▶ Exercise details: Please report how many lines in the data below contain "mehreren". Nothing besides the number should be written.

===== Data to use

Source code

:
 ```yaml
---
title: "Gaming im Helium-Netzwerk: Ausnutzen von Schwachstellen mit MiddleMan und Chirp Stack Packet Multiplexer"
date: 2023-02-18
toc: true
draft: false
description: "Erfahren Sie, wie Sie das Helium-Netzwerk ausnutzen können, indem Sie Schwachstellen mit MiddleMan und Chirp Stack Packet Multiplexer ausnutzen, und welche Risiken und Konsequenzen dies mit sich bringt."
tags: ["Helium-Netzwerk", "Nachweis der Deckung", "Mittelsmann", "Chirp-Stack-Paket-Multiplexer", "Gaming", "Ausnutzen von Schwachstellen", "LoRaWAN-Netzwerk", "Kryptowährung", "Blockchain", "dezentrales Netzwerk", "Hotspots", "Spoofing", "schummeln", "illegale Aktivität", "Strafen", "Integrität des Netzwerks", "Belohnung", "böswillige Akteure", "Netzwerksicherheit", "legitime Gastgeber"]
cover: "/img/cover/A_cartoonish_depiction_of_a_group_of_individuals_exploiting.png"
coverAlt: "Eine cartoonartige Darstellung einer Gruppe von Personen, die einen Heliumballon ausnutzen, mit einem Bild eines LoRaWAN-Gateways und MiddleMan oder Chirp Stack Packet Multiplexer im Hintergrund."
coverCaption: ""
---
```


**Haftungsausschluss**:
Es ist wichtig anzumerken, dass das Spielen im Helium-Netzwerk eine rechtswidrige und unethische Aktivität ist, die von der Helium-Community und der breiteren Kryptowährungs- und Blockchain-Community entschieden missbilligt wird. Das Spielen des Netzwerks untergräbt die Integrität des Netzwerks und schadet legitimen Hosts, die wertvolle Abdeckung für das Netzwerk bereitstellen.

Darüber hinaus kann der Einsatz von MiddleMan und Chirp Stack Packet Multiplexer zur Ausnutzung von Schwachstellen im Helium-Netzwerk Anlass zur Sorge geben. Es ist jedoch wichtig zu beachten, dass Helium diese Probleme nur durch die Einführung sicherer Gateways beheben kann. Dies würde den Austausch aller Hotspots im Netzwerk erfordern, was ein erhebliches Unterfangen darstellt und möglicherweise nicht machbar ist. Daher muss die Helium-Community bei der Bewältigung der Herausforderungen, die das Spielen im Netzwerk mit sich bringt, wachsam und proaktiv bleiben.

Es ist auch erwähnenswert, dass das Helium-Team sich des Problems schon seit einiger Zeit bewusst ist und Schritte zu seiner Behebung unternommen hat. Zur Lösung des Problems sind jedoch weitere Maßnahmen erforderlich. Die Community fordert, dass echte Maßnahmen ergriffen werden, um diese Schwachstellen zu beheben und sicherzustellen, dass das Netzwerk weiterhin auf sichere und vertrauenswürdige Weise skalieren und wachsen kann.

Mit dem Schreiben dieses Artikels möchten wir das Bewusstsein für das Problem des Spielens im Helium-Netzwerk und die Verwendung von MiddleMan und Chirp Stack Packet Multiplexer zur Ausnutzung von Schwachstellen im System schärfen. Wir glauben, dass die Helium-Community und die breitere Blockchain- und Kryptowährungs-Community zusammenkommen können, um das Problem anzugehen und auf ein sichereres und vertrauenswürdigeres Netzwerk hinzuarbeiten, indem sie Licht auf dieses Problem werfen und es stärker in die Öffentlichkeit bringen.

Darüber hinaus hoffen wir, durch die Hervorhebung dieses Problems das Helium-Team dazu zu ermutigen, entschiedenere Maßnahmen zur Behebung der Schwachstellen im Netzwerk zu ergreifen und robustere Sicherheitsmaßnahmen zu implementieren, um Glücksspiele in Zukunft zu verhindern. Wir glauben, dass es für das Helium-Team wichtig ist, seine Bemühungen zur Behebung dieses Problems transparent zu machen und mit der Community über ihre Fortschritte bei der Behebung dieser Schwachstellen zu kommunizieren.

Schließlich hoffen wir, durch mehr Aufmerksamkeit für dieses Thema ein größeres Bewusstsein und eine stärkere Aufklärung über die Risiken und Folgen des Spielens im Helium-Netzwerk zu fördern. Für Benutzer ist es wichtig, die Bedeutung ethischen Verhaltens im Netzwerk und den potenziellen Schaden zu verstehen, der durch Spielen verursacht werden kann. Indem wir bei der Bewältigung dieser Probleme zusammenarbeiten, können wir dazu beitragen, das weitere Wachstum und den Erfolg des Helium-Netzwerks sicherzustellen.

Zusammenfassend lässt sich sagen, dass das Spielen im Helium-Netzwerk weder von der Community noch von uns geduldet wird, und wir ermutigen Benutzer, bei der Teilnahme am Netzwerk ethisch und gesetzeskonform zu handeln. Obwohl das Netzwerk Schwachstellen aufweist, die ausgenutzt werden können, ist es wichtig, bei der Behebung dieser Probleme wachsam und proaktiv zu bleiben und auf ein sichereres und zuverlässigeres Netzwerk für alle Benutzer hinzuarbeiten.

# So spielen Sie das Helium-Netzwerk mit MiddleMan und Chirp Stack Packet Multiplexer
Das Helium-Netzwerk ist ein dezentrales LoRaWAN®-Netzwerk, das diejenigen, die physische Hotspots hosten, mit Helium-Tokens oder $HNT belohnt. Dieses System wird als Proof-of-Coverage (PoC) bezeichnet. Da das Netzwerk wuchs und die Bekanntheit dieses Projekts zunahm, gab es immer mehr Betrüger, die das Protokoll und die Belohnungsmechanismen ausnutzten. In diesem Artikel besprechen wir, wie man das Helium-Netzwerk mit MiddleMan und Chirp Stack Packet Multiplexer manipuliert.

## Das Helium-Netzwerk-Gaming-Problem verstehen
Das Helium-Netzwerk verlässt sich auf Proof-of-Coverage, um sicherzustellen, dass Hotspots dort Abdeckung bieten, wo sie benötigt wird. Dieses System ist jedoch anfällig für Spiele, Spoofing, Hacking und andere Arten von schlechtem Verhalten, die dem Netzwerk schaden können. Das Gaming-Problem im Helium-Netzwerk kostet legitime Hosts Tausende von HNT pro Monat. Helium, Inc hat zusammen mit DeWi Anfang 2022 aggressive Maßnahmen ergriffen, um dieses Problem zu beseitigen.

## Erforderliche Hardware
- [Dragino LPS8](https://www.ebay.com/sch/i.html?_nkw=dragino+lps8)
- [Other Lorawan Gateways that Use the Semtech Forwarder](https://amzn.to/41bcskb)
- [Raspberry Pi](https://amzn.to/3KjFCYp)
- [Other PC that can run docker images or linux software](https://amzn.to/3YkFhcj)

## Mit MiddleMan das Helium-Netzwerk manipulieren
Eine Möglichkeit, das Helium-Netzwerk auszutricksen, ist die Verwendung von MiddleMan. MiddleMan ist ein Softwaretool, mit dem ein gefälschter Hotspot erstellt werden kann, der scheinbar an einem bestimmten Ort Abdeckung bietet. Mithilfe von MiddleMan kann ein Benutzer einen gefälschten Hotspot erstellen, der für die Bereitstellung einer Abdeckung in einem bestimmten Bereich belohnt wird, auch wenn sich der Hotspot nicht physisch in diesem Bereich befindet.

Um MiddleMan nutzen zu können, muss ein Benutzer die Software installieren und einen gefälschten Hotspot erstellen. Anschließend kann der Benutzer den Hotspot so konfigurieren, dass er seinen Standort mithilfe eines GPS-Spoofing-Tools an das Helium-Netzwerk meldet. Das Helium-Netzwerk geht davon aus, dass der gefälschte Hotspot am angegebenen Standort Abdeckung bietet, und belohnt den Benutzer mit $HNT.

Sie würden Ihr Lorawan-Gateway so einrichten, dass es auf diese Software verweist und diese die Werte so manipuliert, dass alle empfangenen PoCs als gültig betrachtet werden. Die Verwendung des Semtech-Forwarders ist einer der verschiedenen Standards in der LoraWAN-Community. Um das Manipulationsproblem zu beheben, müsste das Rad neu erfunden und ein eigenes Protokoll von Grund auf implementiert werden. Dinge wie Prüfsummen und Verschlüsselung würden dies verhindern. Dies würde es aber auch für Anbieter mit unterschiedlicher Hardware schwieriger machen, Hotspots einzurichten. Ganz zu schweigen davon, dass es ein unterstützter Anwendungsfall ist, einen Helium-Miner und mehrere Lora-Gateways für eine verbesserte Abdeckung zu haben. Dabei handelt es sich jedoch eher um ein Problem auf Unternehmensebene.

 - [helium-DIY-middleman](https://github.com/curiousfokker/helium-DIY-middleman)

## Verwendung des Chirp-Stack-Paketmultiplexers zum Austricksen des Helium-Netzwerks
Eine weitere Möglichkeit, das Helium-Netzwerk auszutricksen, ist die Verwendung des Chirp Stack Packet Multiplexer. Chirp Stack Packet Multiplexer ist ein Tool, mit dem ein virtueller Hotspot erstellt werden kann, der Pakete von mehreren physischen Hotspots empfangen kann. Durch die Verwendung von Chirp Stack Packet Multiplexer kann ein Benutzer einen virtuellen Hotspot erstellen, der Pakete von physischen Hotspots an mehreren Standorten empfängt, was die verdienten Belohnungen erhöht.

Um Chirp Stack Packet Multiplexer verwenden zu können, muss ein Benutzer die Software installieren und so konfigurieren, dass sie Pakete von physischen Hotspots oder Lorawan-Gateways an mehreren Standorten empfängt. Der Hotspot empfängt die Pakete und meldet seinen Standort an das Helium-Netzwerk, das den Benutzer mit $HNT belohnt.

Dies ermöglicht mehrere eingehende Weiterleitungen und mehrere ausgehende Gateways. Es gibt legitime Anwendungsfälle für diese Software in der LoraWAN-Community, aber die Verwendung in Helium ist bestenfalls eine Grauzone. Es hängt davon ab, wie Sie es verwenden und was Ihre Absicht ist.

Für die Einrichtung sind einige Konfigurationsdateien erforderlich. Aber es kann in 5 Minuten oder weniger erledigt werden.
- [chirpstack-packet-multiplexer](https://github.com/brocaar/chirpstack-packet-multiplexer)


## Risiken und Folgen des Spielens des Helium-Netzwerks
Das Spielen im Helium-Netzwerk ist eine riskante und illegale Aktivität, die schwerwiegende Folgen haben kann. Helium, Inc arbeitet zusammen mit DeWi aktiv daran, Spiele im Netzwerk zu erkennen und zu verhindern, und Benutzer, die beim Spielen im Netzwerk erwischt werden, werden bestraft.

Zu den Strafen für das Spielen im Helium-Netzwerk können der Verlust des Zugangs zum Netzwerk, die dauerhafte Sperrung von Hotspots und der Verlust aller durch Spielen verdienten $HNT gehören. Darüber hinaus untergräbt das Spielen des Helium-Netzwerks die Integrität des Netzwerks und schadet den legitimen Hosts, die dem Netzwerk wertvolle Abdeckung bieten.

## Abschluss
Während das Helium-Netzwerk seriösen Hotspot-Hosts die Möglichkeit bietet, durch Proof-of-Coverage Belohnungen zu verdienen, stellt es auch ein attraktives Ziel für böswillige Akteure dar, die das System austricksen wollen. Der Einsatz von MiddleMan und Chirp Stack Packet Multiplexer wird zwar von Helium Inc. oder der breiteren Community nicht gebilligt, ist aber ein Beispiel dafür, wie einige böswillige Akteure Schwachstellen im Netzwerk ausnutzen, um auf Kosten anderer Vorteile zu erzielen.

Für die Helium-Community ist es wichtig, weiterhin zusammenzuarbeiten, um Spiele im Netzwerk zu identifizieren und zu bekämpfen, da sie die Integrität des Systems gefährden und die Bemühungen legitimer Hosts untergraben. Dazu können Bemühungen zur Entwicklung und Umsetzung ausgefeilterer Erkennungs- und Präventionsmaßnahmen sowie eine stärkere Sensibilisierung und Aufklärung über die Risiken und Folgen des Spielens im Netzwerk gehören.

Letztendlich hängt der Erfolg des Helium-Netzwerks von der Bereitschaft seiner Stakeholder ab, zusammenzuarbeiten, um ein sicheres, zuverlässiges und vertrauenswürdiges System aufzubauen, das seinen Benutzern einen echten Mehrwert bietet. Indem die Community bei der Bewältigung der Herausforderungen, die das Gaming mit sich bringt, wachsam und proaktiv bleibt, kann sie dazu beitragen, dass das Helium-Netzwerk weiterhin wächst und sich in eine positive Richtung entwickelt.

==========

▶ Result for this task: 2